Adrian Delia Brushes Off Yorgen Fenech Bribery Accusations: ‘I’m Clearly Bothering A Lot Of People’
Opposition leader Adrian Delia has played down concerns over his political future after a magisterial inquiry was opened into allegations that murder suspect Yorgen Fenech had paid the PN to prevent MEP David Casa’s re-election.
“The inquiry isn’t against me but is being held to establish whether the allegations are true or not,” Delia said, drawing parallels to police investigations into a robbery before a suspect is identified.
“If police identify a suspect, then an inquiry will be opened into that person, but this won’t happen against me because there’s nothing there.”
“No one has spoken to me about this inquiry and there’s nothing against me except the words of someone involved in criminality [Keith Schembri].”
“It’s clear that I’m bothering a lot of people because, in recent months, people have been losing power one by one and this will keep on going.”
Delia confirmed visiting Fenech at the murder suspect’s Ħaż-Żebbuġ ranch before Fenech was named as the owner of the secret company 17 Black, but said there was nothing untoward about this meeting.
“Before we found out that Yorgen Fenech was involved in all of this, he was a businessman like any other and it is my duty to meet up with as many people as possible. Yes, I met up with him, not one to one but in a group, as part of a series of meals with a number of businesspeople.”
“I wasn’t friends with him. There was a meal but that’s all. Once he started being named with regards to 17 Black, I obviously didn’t meet up with him or communicate with him at all.”
Last year, former PN radio host and current MP David Thake asked Delia during a Xarabank show whether he was informed that Fenech had offered the party €50,000 to prevent Casa’s re-election.
Delia denied having any information in this regard and told Thake to report an information he might have to the police.

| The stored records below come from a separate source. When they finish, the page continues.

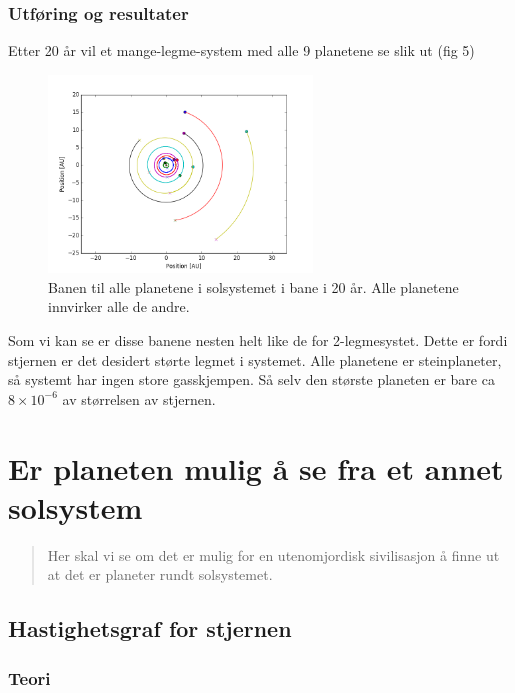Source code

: \documentclass[a4paper,norsk,11pt,twoside]{article}
\begin{document}
\subsubsection{Utføring og resultater}

Etter 20 år vil et mange-legme-system med alle 9 planetene se slik ut (fig 5)

\begin{figure}[hbt]
\begin{center}
\includegraphics[width=70mm]{full_system_n_body.png}
\caption{Banen til alle planetene i solsystemet i bane i 20 år. Alle planetene innvirker alle de andre.}\label{fig:finfigur}
\end{center}
\end{figure}

Som vi kan se er disse banene nesten helt like de for 2-legmesystet. Dette er fordi stjernen er det desidert størte legmet i systemet. Alle planetene er steinplaneter, så systemt har ingen store gasskjempen. Så selv den største planeten er bare ca $8 \times 10^{-6}$ av størrelsen av stjernen.

\section{Er planeten mulig å se fra et annet solsystem}
\begin{abstract}
Her skal vi se om det er mulig for en utenomjordisk sivilisasjon å finne ut at det er planeter rundt solsystemet.
\end{abstract}

\subsection{Hastighetsgraf for stjernen}

\subsubsection{Teori}
\end{document}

This month, state witness and Caruana Galizia murder middleman Melvin Theuma told the court that Fenech had told him he had offered the PN a sum of money to put spokes in Casa’s re-election campaign because the MEP was hounding him over his ownership of the Dubai company 17 Black.

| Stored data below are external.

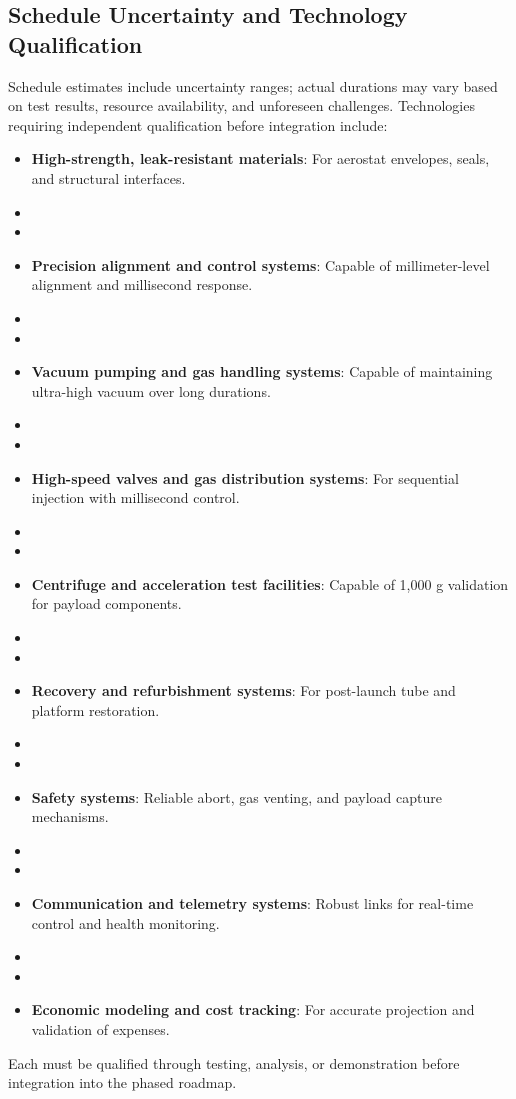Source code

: \subsection{Schedule Uncertainty and Technology Qualification}
Schedule estimates include uncertainty ranges; actual durations may vary based on test results, resource availability, and unforeseen challenges. Technologies requiring independent qualification before integration include:
\begin{itemize}
    \item \textbf{High-strength, leak-resistant materials}: For aerostat envelopes, seals, and structural interfaces.
    \item \item \item \textbf{Precision alignment and control systems}: Capable of millimeter-level alignment and millisecond response.
    \item \item \item \textbf{Vacuum pumping and gas handling systems}: Capable of maintaining ultra-high vacuum over long durations.
    \item \item \item \textbf{High-speed valves and gas distribution systems}: For sequential injection with millisecond control.
    \item \item \item \textbf{Centrifuge and acceleration test facilities}: Capable of 1,000 g validation for payload components.
    \item \item \item \textbf{Recovery and refurbishment systems}: For post-launch tube and platform restoration.
    \item \item \item \textbf{Safety systems}: Reliable abort, gas venting, and payload capture mechanisms.
    \item \item \item \textbf{Communication and telemetry systems}: Robust links for real-time control and health monitoring.
    \item \item \item \textbf{Economic modeling and cost tracking}: For accurate projection and validation of expenses.
\end{itemize}
Each must be qualified through testing, analysis, or demonstration before integration into the phased roadmap.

Hours later, Labour TV host Karl Stagno Navarra alleged that Fenech had offered the sum of money to Delia personally during a meeting at Fenech’s Ħaż-Żebbuġ ranch. He claimed Fenech paid Delia €50,000 and offered him a further €200,000 if Casa wasn’t elected.
The former Prime Minister’s Chief of Staff Keith Schembri said under oath with “100% certainty” that Delia accepted a €50,000 payment, while former PN Head of Media Pierre Portelli would meet with Fenech once a month to collect €20,000.

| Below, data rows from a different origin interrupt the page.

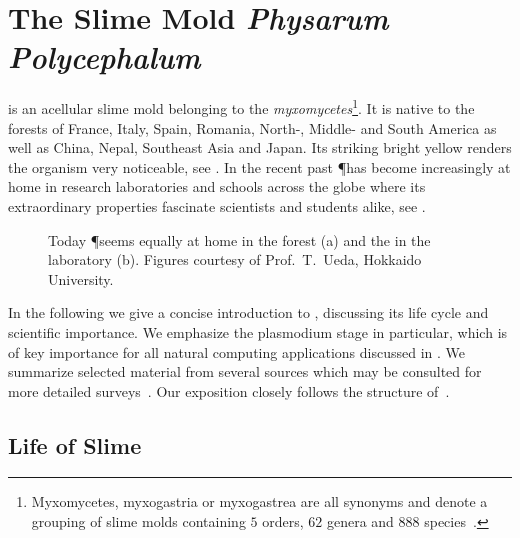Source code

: \section{The Slime Mold \textit{Physarum Polycephalum}}

	\Pp is an acellular slime mold belonging to the \emph{myxomycetes}\footnote{Myxomycetes, myxogastria or myxogastrea are all synonyms and denote a grouping of slime molds containing $5$ orders, $62$ genera and $888$ species~\cite{ainsworth2008ainsworth}.}. It is native to the forests of France, Italy, Spain, Romania, North-, Middle- and South America as well as China, Nepal, Southeast Asia and Japan. Its striking bright yellow renders the organism very noticeable, see . In the recent past \P has become increasingly at home in research laboratories and schools across the globe where its extraordinary properties fascinate scientists and students alike, see .

	\begin{figure}[!htp]
		\centering
		\qquad
		\caption[\P exploring various environments]{Today \P seems equally at home in the forest (a) and the in the laboratory (b). Figures courtesy of Prof.~T.~Ueda, Hokkaido University.}
		\label{fig:exploration}
	\end{figure}

	In the following we give a concise introduction to \Pp, discussing its life cycle and scientific importance. We emphasize the plasmodium stage in particular, which is of key importance for all natural computing applications discussed in . We summarize selected material from several sources which may be consulted for more detailed surveys~\cite{stephenson1994myxomycetes,nowotny2000myxomyceten,grube2016physarum,Sauer1986,Mayne2016,howard1931life}. Our exposition closely follows the structure of~\cite{nowotny2000myxomyceten}.
	
	\FloatBarrier
	
	\subsection{Life of Slime}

However, Delia played down these allegations, arguing that Theuma was only repeating what Fenech told him and that Schembri’s word cannot be believed.
“Four people called Keith Schembri out for lying [after his testimony in the police’s case against Yorgen Fenech]. Are we meant to believe him? Why doesn’t he tell us what he did in Azerbaijan and Montenegro?”
“He testified in the police’s case on the assassination of Daphne Caruana Galizia and he spoke of everything except the assassination.”